## DATA FOR ANALYSIS
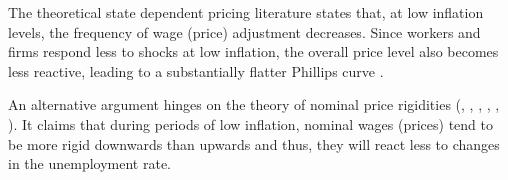 \documentclass[12pt]{article}
\begin{document}
\begin{appendices}
The theoretical state dependent pricing literature states that, at low inflation levels, the frequency of wage (price) adjustment decreases. Since workers and firms respond less to shocks at low inflation, the overall price level also becomes less reactive, leading to a substantially flatter Phillips curve \citep{Costain2022}.

An alternative argument hinges on the theory of nominal price rigidities (\cite{Tobin1972}, \cite{Akerlof1996}, \cite{Benigno2011}, \cite{Daly2014}, \cite{Gagnon2019}, \cite{Linde2019}). It claims that during periods of low inflation, nominal wages (prices) tend to be more rigid downwards than upwards and thus, they will react less to changes in the unemployment rate.



\clearpage

\end{appendices}
\end{document}
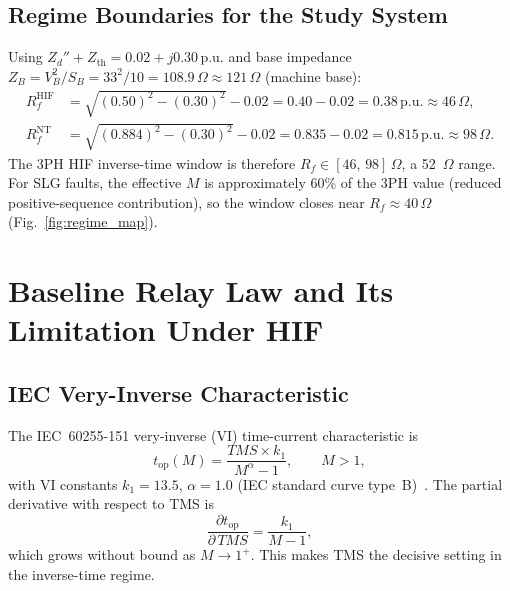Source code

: \documentclass[10pt,journal,twoside]{IEEEtran}
\newcommand{\pu}{\,\text{p.u.}}
\newcommand{\Rf}{R_{\!f}}
\newcommand{\tms}{TMS}
\begin{document}
\subsection{Regime Boundaries for the Study System}
\label{sec:regime:study}

Using $Z_d'' + Z_{\mathrm{th}} = 0.02 + j0.30\pu$ and base impedance
$Z_B = V_B^2/S_B = 33^2/10 = 108.9\,\Omega \approx 121\,\Omega$ (machine base):
\begin{align}
R_f^{\mathrm{HIF}} &= \sqrt{(0.50)^2 - (0.30)^2} - 0.02
   = 0.40 - 0.02 = 0.38\pu \approx 46\,\Omega, \label{eq:Rfhif_num} \\
R_f^{\mathrm{NT}}  &= \sqrt{(0.884)^2 - (0.30)^2} - 0.02
   = 0.835 - 0.02 = 0.815\pu \approx 98\,\Omega. \label{eq:RfNT_num}
\end{align}
The 3PH HIF inverse-time window is therefore $\Rf \in [46,\,98]\,\Omega$,
a 52~$\Omega$ range.  For SLG faults, the effective $M$ is approximately
60\% of the 3PH value (reduced positive-sequence contribution), so the
window closes near $R_f \approx 40\,\Omega$ (Fig.~\ref{fig:regime_map}).

\section{Baseline Relay Law and Its Limitation Under HIF}
\label{sec:baseline}

\subsection{IEC Very-Inverse Characteristic}
\label{sec:baseline:vi}

The IEC~60255-151 very-inverse (VI) time-current characteristic is
\begin{equation}
t_{\mathrm{op}}(M) = \frac{\tms \times k_1}{M^\alpha - 1},
\qquad M > 1,
\label{eq:tVI}
\end{equation}
with VI constants $k_1 = 13.5$, $\alpha = 1.0$ (IEC standard
curve type~B)~\cite{IEC60255-151}.
The partial derivative with respect to TMS is
\begin{equation}
\frac{\partial t_{\mathrm{op}}}{\partial\,\tms}
  = \frac{k_1}{M - 1},
\label{eq:dtdTMS}
\end{equation}
which grows without bound as $M \to 1^+$.  This makes TMS the decisive
setting in the inverse-time regime.
\end{document}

## PROBLEM STATEMENT
Where a line of the records contains the word "label", copy that line.

## ANSWER
\label{sec:regime:study}
   = 0.40 - 0.02 = 0.38\pu \approx 46\,\Omega, \label{eq:Rfhif_num} \\
   = 0.835 - 0.02 = 0.815\pu \approx 98\,\Omega. \label{eq:RfNT_num}
\label{sec:baseline}
\label{sec:baseline:vi}
\label{eq:tVI}
\label{eq:dtdTMS}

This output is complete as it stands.